● The problem: Your result should be the lines holding the word "which", copied from the entries below.

● Source data:
____________________
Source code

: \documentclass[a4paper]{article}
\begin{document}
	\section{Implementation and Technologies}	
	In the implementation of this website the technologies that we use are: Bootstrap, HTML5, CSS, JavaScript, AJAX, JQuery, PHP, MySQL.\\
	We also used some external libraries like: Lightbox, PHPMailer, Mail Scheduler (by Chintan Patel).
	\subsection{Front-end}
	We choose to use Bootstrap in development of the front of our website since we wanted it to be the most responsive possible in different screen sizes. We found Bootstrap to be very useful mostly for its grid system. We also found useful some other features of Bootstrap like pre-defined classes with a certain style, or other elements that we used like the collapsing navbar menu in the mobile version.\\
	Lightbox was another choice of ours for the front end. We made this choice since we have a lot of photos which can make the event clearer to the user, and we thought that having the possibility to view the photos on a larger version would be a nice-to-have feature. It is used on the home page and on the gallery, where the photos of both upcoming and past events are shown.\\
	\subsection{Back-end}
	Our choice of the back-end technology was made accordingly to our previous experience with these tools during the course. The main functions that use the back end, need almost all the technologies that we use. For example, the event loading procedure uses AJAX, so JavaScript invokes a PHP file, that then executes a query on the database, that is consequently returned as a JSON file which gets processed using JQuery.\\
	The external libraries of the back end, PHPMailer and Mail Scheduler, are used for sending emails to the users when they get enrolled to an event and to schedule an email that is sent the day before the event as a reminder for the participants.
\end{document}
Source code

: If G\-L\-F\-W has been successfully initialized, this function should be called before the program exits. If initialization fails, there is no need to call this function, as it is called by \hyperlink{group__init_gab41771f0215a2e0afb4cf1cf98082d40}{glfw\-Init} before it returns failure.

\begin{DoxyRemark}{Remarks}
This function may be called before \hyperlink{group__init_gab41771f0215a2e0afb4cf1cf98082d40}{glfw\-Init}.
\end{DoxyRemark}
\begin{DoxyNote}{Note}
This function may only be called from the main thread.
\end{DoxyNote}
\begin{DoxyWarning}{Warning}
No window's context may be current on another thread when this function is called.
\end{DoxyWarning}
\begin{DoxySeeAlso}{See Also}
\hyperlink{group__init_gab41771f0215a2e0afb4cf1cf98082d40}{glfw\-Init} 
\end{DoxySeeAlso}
____________________
● Your response:
	Lightbox was another choice of ours for the front end. We made this choice since we have a lot of photos which can make the event clearer to the user, and we thought that having the possibility to view the photos on a larger version would be a nice-to-have feature. It is used on the home page and on the gallery, where the photos of both upcoming and past events are shown.\\
	Our choice of the back-end technology was made accordingly to our previous experience with these tools during the course. The main functions that use the back end, need almost all the technologies that we use. For example, the event loading procedure uses AJAX, so JavaScript invokes a PHP file, that then executes a query on the database, that is consequently returned as a JSON file which gets processed using JQuery.\\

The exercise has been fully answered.